WORK REQUEST — If a line in the data has the string "management", please show it.

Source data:
----

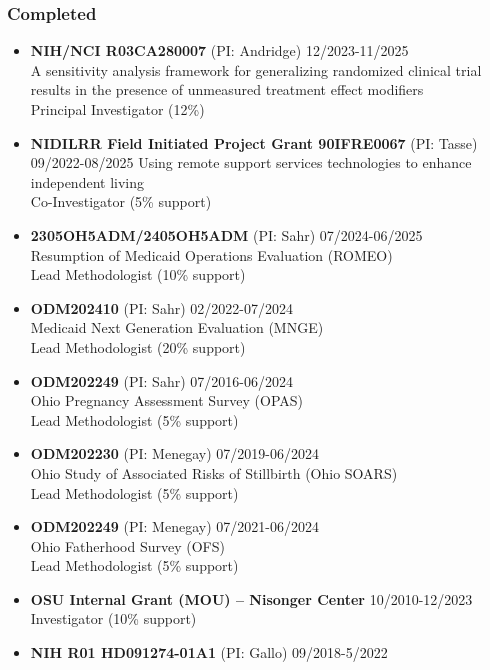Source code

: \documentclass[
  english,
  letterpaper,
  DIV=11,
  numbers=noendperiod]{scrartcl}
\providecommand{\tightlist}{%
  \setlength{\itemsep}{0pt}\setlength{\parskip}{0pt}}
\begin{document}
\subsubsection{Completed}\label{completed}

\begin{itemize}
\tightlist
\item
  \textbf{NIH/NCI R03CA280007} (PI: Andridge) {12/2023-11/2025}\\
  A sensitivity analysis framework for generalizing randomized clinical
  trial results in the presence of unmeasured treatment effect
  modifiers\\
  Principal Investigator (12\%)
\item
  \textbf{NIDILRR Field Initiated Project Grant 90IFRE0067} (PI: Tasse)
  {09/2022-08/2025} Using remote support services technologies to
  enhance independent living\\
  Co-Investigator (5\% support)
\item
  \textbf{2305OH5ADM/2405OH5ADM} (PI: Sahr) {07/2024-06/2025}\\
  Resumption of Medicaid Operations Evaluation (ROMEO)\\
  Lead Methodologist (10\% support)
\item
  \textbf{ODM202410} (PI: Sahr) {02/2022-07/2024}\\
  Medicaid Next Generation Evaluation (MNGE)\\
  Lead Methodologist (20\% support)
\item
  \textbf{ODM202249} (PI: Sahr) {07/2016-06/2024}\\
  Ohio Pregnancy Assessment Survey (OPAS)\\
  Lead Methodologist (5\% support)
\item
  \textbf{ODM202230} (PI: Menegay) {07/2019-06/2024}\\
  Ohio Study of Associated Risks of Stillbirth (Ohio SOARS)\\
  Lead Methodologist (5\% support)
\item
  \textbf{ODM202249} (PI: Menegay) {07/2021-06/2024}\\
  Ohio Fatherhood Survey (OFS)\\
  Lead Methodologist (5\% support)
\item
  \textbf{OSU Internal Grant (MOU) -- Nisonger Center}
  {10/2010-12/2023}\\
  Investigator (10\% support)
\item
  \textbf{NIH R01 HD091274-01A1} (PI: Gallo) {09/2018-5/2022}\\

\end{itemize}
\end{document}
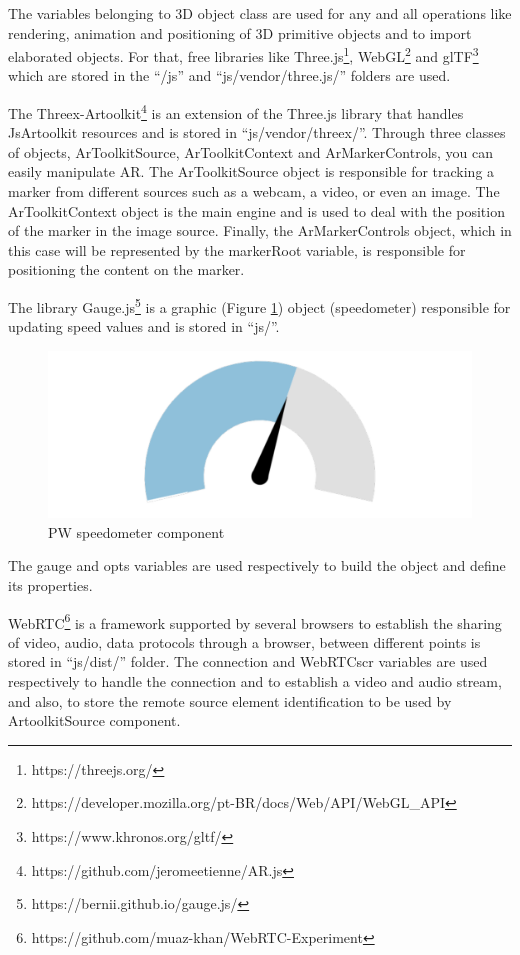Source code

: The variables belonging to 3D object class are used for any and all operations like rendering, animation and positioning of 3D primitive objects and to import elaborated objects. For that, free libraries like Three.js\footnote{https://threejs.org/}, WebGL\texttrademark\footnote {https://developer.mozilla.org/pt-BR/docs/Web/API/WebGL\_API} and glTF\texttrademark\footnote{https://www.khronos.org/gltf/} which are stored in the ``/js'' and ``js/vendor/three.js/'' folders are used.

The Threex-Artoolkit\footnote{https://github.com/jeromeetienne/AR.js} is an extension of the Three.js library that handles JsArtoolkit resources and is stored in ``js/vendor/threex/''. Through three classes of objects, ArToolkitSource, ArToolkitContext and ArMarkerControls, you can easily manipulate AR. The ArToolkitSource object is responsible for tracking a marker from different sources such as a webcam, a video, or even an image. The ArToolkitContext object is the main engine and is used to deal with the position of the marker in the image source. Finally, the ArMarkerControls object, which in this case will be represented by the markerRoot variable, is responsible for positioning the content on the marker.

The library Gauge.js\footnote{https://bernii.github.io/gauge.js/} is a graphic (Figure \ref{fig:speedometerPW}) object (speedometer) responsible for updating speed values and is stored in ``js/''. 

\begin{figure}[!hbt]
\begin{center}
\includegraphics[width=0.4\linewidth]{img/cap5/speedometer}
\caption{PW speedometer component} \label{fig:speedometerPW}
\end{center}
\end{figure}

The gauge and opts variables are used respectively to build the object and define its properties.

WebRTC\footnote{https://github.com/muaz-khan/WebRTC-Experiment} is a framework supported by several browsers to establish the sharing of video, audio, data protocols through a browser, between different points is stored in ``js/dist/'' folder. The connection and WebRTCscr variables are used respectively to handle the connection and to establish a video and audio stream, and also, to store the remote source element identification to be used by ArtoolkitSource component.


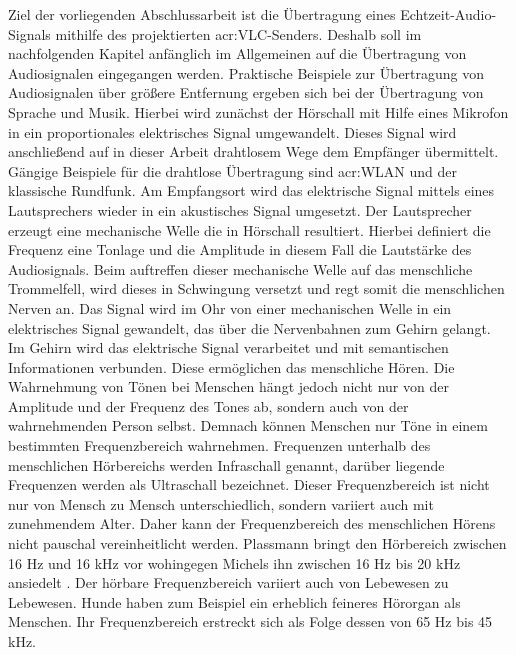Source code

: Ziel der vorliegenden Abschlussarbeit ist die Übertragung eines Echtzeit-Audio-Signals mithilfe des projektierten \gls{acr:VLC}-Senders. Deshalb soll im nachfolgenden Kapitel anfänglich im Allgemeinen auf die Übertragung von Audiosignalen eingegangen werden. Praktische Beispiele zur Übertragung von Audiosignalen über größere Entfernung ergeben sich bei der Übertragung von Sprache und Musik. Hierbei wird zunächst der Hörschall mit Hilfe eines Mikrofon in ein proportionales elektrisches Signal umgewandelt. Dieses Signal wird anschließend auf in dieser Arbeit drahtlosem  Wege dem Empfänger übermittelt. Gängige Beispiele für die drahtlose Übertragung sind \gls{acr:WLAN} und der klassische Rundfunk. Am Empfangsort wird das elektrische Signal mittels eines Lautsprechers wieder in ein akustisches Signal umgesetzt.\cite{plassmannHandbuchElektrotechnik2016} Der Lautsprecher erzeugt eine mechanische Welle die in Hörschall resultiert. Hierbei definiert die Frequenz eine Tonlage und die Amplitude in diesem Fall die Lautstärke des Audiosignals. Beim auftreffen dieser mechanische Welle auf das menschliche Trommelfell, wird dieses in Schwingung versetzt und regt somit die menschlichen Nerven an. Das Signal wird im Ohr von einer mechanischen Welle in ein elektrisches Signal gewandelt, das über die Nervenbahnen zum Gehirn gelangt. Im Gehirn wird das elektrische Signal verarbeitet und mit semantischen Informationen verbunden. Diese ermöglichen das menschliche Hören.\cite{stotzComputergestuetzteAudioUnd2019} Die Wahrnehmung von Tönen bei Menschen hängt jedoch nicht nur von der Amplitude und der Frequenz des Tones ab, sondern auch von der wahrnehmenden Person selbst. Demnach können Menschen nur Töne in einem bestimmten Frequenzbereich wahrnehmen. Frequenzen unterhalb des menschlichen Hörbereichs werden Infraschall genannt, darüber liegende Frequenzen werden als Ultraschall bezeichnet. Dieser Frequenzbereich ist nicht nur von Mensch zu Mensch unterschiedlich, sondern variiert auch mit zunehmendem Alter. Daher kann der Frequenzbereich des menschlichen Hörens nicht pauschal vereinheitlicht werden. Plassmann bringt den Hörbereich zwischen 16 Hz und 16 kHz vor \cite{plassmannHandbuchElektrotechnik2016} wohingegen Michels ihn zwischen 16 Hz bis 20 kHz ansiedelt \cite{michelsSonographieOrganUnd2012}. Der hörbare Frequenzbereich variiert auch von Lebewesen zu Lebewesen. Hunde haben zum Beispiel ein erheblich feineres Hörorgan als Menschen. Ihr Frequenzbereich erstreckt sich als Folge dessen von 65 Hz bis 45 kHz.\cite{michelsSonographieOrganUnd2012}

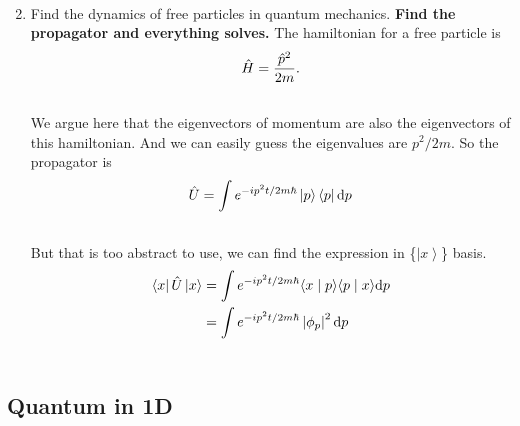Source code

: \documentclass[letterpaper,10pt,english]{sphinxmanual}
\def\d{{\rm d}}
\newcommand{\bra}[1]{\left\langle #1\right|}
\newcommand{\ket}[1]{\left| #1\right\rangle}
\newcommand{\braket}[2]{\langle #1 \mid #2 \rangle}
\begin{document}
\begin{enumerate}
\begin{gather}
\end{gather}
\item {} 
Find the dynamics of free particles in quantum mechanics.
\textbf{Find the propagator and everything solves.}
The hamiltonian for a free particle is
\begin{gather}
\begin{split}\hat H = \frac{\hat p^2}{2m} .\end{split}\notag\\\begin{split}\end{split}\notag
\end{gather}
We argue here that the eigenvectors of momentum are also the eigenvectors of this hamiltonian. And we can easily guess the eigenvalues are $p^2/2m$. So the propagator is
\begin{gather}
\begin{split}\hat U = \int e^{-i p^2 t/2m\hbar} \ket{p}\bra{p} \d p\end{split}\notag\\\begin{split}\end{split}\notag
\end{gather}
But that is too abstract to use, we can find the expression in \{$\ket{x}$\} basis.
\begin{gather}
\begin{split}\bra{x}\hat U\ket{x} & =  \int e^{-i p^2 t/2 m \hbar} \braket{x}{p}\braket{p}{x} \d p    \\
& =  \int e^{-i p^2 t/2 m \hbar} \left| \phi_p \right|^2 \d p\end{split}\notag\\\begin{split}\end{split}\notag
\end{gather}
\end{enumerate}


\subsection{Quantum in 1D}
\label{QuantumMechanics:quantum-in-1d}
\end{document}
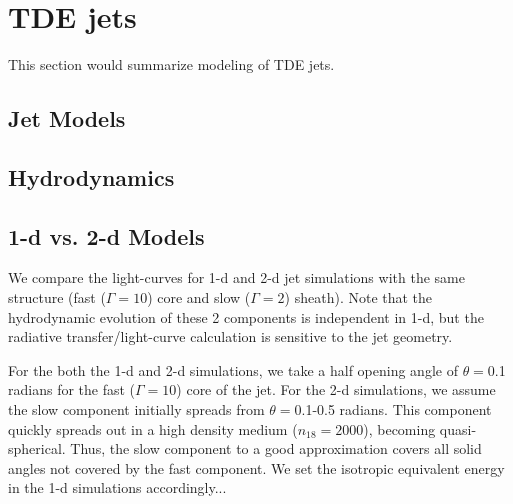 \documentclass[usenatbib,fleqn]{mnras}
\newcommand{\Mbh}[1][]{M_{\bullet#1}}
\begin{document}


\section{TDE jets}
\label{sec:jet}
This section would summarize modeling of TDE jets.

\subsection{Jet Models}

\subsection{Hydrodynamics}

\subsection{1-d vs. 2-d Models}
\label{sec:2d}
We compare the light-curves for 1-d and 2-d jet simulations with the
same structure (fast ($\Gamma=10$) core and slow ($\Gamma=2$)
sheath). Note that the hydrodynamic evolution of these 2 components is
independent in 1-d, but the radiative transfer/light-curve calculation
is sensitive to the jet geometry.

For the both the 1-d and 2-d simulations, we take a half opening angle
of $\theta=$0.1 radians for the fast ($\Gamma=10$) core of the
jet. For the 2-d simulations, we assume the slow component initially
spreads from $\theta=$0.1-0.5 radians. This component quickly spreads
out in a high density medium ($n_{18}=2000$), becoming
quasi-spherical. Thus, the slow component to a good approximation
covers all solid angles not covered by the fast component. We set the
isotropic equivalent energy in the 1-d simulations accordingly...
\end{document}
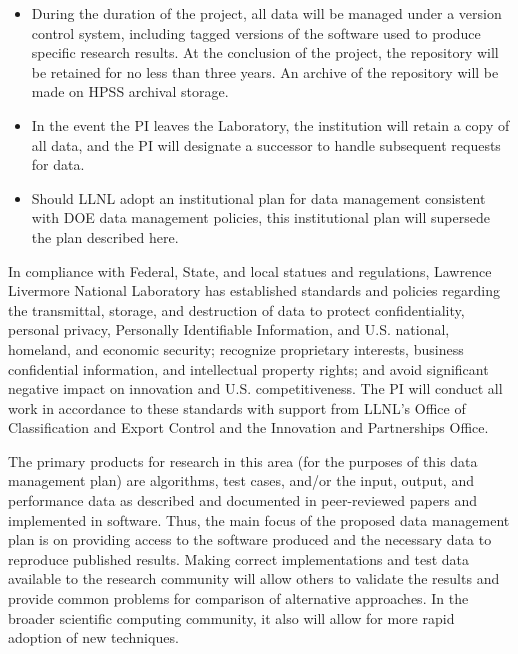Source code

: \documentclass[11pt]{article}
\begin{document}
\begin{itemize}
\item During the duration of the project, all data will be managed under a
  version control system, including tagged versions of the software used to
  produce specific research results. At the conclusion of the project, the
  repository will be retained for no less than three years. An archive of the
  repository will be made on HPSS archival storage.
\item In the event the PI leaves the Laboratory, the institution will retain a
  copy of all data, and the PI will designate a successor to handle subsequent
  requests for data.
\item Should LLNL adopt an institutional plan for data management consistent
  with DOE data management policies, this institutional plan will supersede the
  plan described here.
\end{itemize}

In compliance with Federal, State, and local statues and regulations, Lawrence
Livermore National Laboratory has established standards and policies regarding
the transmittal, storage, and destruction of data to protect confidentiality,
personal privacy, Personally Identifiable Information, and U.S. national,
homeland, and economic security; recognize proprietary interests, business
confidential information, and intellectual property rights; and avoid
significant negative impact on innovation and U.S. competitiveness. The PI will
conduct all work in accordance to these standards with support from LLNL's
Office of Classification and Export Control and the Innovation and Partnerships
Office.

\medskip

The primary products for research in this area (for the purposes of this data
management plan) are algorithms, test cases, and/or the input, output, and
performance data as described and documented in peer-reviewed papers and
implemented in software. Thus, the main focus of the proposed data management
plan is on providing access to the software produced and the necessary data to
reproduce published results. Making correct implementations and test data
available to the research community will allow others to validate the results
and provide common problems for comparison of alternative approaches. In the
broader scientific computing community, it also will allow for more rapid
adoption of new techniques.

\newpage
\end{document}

----

ANSWER AREA —
\item Should LLNL adopt an institutional plan for data management consistent
  with DOE data management policies, this institutional plan will supersede the
management plan) are algorithms, test cases, and/or the input, output, and
implemented in software. Thus, the main focus of the proposed data management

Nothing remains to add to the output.